(Pictures paired with source code)
%%

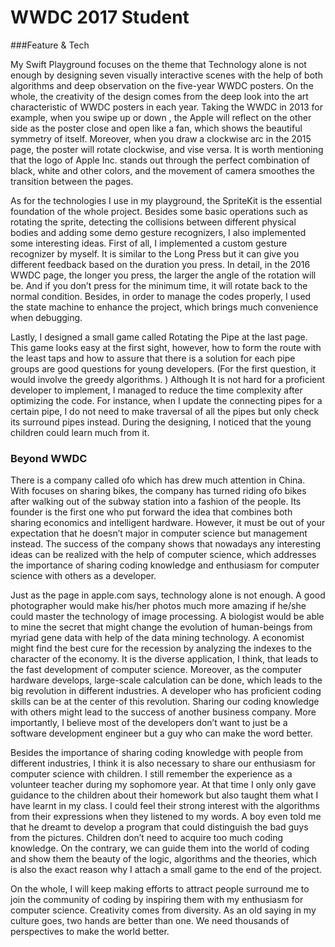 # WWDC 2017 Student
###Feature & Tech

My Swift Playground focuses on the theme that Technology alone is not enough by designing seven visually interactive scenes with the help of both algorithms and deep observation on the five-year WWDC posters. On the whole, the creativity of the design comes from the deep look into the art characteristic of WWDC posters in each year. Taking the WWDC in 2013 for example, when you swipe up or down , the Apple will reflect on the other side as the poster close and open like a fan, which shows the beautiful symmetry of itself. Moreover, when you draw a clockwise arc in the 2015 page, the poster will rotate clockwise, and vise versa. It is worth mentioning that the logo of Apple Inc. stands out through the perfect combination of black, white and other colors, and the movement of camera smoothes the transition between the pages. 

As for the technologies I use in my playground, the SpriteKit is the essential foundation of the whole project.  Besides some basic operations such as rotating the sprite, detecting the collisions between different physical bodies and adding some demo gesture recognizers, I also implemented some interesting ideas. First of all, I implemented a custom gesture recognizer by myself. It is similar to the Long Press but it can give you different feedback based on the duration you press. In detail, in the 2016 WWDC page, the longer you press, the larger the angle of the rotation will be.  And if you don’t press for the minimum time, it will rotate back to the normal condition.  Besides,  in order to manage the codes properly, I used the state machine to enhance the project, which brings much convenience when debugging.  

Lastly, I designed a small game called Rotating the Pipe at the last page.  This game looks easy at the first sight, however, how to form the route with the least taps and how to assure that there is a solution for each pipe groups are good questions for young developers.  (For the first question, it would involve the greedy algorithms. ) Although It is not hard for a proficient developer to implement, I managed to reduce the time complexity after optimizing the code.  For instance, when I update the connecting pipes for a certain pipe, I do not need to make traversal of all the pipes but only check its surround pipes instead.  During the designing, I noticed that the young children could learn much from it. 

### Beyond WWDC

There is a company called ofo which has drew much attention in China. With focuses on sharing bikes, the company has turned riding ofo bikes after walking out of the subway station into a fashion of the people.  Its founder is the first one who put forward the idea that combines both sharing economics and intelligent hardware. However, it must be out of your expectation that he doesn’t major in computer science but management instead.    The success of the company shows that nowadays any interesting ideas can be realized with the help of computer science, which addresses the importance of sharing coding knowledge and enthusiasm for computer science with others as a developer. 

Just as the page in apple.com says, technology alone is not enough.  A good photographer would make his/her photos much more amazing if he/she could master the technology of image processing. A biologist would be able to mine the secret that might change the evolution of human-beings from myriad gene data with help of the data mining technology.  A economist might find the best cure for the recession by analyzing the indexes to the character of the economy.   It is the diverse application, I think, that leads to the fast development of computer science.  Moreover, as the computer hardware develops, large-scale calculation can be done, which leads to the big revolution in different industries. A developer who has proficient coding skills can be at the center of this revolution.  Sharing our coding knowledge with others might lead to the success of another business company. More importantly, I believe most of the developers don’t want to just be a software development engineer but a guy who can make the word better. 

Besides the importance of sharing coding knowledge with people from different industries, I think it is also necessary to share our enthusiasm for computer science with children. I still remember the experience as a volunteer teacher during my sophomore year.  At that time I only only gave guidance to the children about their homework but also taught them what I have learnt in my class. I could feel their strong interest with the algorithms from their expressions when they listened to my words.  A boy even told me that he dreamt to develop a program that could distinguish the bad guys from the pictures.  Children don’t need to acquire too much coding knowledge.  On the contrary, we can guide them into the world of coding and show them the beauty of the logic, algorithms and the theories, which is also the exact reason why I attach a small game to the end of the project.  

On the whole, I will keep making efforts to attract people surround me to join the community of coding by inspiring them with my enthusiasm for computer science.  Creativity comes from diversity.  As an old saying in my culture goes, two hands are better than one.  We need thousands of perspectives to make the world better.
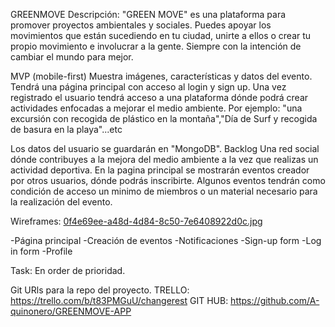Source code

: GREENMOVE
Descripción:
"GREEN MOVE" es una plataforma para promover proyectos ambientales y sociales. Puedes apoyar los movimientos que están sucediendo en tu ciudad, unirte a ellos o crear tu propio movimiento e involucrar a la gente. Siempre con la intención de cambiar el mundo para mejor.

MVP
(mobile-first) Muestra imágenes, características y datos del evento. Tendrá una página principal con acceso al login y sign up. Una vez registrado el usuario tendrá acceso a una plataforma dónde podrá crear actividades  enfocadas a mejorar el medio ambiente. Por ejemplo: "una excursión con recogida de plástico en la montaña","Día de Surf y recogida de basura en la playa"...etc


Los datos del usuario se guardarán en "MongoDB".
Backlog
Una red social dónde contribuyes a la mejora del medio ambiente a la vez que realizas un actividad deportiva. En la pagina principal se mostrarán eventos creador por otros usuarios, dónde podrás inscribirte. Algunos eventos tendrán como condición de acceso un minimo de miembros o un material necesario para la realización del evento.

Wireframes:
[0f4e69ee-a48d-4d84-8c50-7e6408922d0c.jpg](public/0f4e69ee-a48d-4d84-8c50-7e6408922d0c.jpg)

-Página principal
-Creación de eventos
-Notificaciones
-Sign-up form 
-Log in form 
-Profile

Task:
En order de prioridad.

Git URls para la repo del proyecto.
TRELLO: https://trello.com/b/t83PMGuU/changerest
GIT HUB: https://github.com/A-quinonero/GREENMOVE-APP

%%

Exercise aim:
Give back every entry word for word, and drop the pictures as you go.

Solution below:
 # WWDC 2017 Student
###Feature & Tech

My Swift Playground focuses on the theme that Technology alone is not enough by designing seven visually interactive scenes with the help of both algorithms and deep observation on the five-year WWDC posters. On the whole, the creativity of the design comes from the deep look into the art characteristic of WWDC posters in each year. Taking the WWDC in 2013 for example, when you swipe up or down , the Apple will reflect on the other side as the poster close and open like a fan, which shows the beautiful symmetry of itself. Moreover, when you draw a clockwise arc in the 2015 page, the poster will rotate clockwise, and vise versa. It is worth mentioning that the logo of Apple Inc. stands out through the perfect combination of black, white and other colors, and the movement of camera smoothes the transition between the pages. 

As for the technologies I use in my playground, the SpriteKit is the essential foundation of the whole project.  Besides some basic operations such as rotating the sprite, detecting the collisions between different physical bodies and adding some demo gesture recognizers, I also implemented some interesting ideas. First of all, I implemented a custom gesture recognizer by myself. It is similar to the Long Press but it can give you different feedback based on the duration you press. In detail, in the 2016 WWDC page, the longer you press, the larger the angle of the rotation will be.  And if you don’t press for the minimum time, it will rotate back to the normal condition.  Besides,  in order to manage the codes properly, I used the state machine to enhance the project, which brings much convenience when debugging.  

Lastly, I designed a small game called Rotating the Pipe at the last page.  This game looks easy at the first sight, however, how to form the route with the least taps and how to assure that there is a solution for each pipe groups are good questions for young developers.  (For the first question, it would involve the greedy algorithms. ) Although It is not hard for a proficient developer to implement, I managed to reduce the time complexity after optimizing the code.  For instance, when I update the connecting pipes for a certain pipe, I do not need to make traversal of all the pipes but only check its surround pipes instead.  During the designing, I noticed that the young children could learn much from it. 

### Beyond WWDC

There is a company called ofo which has drew much attention in China. With focuses on sharing bikes, the company has turned riding ofo bikes after walking out of the subway station into a fashion of the people.  Its founder is the first one who put forward the idea that combines both sharing economics and intelligent hardware. However, it must be out of your expectation that he doesn’t major in computer science but management instead.    The success of the company shows that nowadays any interesting ideas can be realized with the help of computer science, which addresses the importance of sharing coding knowledge and enthusiasm for computer science with others as a developer. 

Just as the page in apple.com says, technology alone is not enough.  A good photographer would make his/her photos much more amazing if he/she could master the technology of image processing. A biologist would be able to mine the secret that might change the evolution of human-beings from myriad gene data with help of the data mining technology.  A economist might find the best cure for the recession by analyzing the indexes to the character of the economy.   It is the diverse application, I think, that leads to the fast development of computer science.  Moreover, as the computer hardware develops, large-scale calculation can be done, which leads to the big revolution in different industries. A developer who has proficient coding skills can be at the center of this revolution.  Sharing our coding knowledge with others might lead to the success of another business company. More importantly, I believe most of the developers don’t want to just be a software development engineer but a guy who can make the word better. 

Besides the importance of sharing coding knowledge with people from different industries, I think it is also necessary to share our enthusiasm for computer science with children. I still remember the experience as a volunteer teacher during my sophomore year.  At that time I only only gave guidance to the children about their homework but also taught them what I have learnt in my class. I could feel their strong interest with the algorithms from their expressions when they listened to my words.  A boy even told me that he dreamt to develop a program that could distinguish the bad guys from the pictures.  Children don’t need to acquire too much coding knowledge.  On the contrary, we can guide them into the world of coding and show them the beauty of the logic, algorithms and the theories, which is also the exact reason why I attach a small game to the end of the project.  

On the whole, I will keep making efforts to attract people surround me to join the community of coding by inspiring them with my enthusiasm for computer science.  Creativity comes from diversity.  As an old saying in my culture goes, two hands are better than one.  We need thousands of perspectives to make the world better.
Source code

: GREENMOVE
Descripción:
"GREEN MOVE" es una plataforma para promover proyectos ambientales y sociales. Puedes apoyar los movimientos que están sucediendo en tu ciudad, unirte a ellos o crear tu propio movimiento e involucrar a la gente. Siempre con la intención de cambiar el mundo para mejor.

MVP
(mobile-first) Muestra imágenes, características y datos del evento. Tendrá una página principal con acceso al login y sign up. Una vez registrado el usuario tendrá acceso a una plataforma dónde podrá crear actividades  enfocadas a mejorar el medio ambiente. Por ejemplo: "una excursión con recogida de plástico en la montaña","Día de Surf y recogida de basura en la playa"...etc


Los datos del usuario se guardarán en "MongoDB".
Backlog
Una red social dónde contribuyes a la mejora del medio ambiente a la vez que realizas un actividad deportiva. En la pagina principal se mostrarán eventos creador por otros usuarios, dónde podrás inscribirte. Algunos eventos tendrán como condición de acceso un minimo de miembros o un material necesario para la realización del evento.

Wireframes:
[0f4e69ee-a48d-4d84-8c50-7e6408922d0c.jpg](public/0f4e69ee-a48d-4d84-8c50-7e6408922d0c.jpg)

-Página principal
-Creación de eventos
-Notificaciones
-Sign-up form 
-Log in form 
-Profile

Task:
En order de prioridad.

Git URls para la repo del proyecto.
TRELLO: https://trello.com/b/t83PMGuU/changerest
GIT HUB: https://github.com/A-quinonero/GREENMOVE-APP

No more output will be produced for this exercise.